The problem with this kind of language, is it dismisses the fact that the person sincerely wanting to create more fulfilling and peaceful lives, has an unconscious map of their world that prevents them from connecting to the compassionate, love based, “eternal truths” of their nature so they can forgive, understand, and move on easily.
Blindly accessing love or forgiveness, or even simply engaging in a new belief without first reconnecting to and releasing the un-grieved debris or trauma that is re-opened up and festering in the current situation, has a consequence: the spiritual intellectual gets jammed up into his head further, dissociates more, and compartmentalizes away another layer of trauma only to relive the pain over and over again.
The unconscious patterns of recreation show up in our lives when we learn how to take the spiritual “high road,” before we learn how to truly address the core wound or belief.
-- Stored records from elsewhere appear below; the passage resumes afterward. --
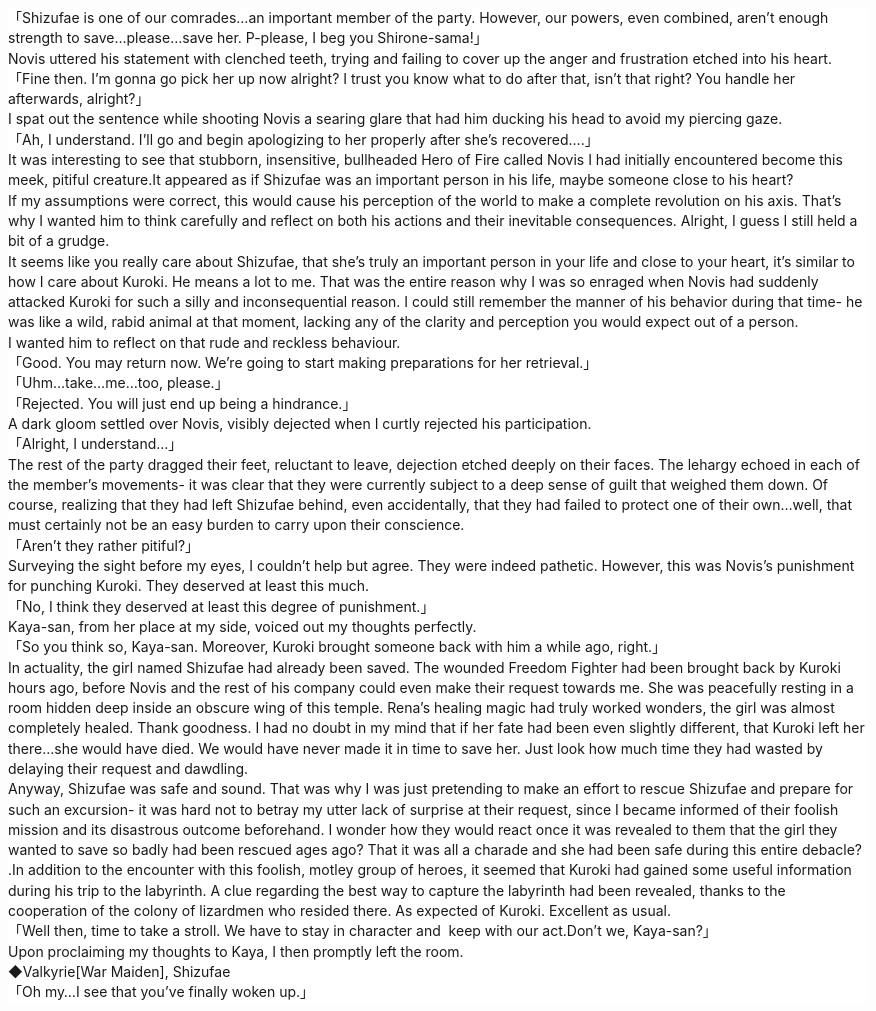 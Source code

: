 「Shizufae is one of our comrades…an important member of the party. However, our powers, even combined, aren’t enough strength to save…please…save her. P-please, I beg you Shirone-sama!」<br/>
Novis uttered his statement with clenched teeth, trying and failing to cover up the anger and frustration etched into his heart.<br/>
「Fine then. I’m gonna go pick her up now alright? I trust you know what to do after that, isn’t that right? You handle her afterwards, alright?」<br/>
I spat out the sentence while shooting Novis a searing glare that had him ducking his head to avoid my piercing gaze.<br/>
「Ah, I understand. I’ll go and begin apologizing to her properly after she’s recovered….」<br/>
It was interesting to see that stubborn, insensitive, bullheaded Hero of Fire called Novis I had initially encountered become this meek, pitiful creature.It appeared as if Shizufae was an important person in his life, maybe someone close to his heart?<br/>
If my assumptions were correct, this would cause his perception of the world to make a complete revolution on his axis. That’s why I wanted him to think carefully and reflect on both his actions and their inevitable consequences. Alright, I guess I still held a bit of a grudge.<br/>
It seems like you really care about Shizufae, that she’s truly an important person in your life and close to your heart, it’s similar to how I care about Kuroki. He means a lot to me. That was the entire reason why I was so enraged when Novis had suddenly attacked Kuroki for such a silly and inconsequential reason. I could still remember the manner of his behavior during that time- he was like a wild, rabid animal at that moment, lacking any of the clarity and perception you would expect out of a person.<br/>
I wanted him to reflect on that rude and reckless behaviour.<br/>
「Good. You may return now. We’re going to start making preparations for her retrieval.」<br/>
「Uhm…take…me…too, please.」<br/>
「Rejected. You will just end up being a hindrance.」<br/>
A dark gloom settled over Novis, visibly dejected when I curtly rejected his participation.<br/>
「Alright, I understand…」<br/>
The rest of the party dragged their feet, reluctant to leave, dejection etched deeply on their faces. The lehargy echoed in each of the member’s movements- it was clear that they were currently subject to a deep sense of guilt that weighed them down. Of course, realizing that they had left Shizufae behind, even accidentally, that they had failed to protect one of their own…well, that must certainly not be an easy burden to carry upon their conscience.<br/>
「Aren’t they rather pitiful?」<br/>
Surveying the sight before my eyes, I couldn’t help but agree. They were indeed pathetic. However, this was Novis’s punishment for punching Kuroki. They deserved at least this much.<br/>
「No, I think they deserved at least this degree of punishment.」<br/>
Kaya-san, from her place at my side, voiced out my thoughts perfectly.<br/>
「So you think so, Kaya-san. Moreover, Kuroki brought someone back with him a while ago, right.」<br/>
In actuality, the girl named Shizufae had already been saved. The wounded Freedom Fighter had been brought back by Kuroki hours ago, before Novis and the rest of his company could even make their request towards me. She was peacefully resting in a room hidden deep inside an obscure wing of this temple. Rena’s healing magic had truly worked wonders, the girl was almost completely healed. Thank goodness. I had no doubt in my mind that if her fate had been even slightly different, that Kuroki left her there…she would have died. We would have never made it in time to save her. Just look how much time they had wasted by delaying their request and dawdling.<br/>
Anyway, Shizufae was safe and sound. That was why I was just pretending to make an effort to rescue Shizufae and prepare for such an excursion- it was hard not to betray my utter lack of surprise at their request, since I became informed of their foolish mission and its disastrous outcome beforehand. I wonder how they would react once it was revealed to them that the girl they wanted to save so badly had been rescued ages ago? That it was all a charade and she had been safe during this entire debacle?<br/>
.In addition to the encounter with this foolish, motley group of heroes, it seemed that Kuroki had gained some useful information during his trip to the labyrinth. A clue regarding the best way to capture the labyrinth had been revealed, thanks to the cooperation of the colony of lizardmen who resided there. As expected of Kuroki. Excellent as usual.<br/>
「Well then, time to take a stroll. We have to stay in character and  keep with our act.Don’t we, Kaya-san?」<br/>
Upon proclaiming my thoughts to Kaya, I then promptly left the room.<br/>
◆Valkyrie[War Maiden], Shizufae<br/>
「Oh my…I see that you’ve finally woken up.」<br/>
Without first taking the time to honor, understand and build a bridge back to the fractured, wounded, hurt parts of our humanity, the genuine seeker will at best be muscling his way into feeling what he “thinks” he should believe, and eventually he will be confronted by his own shame, and sense of loneliness from the spiritual self-abandonment inherent in “choosing forgiveness.”
Important side-note, postscript, codicil: I say all of this as someone who forgave a person who I once thought was “unforgivable” and deeply believe that the restorative powers we are all looking for reside not in choosing forgiveness, but in the healing process of self-exploration and self-connection we take to get to forgiveness. For what most deeply lies beneath all of our resentments, hurts, wounds and traumas is essentially shame, therefore the person who is in most need of your forgiveness and compassion is YOU.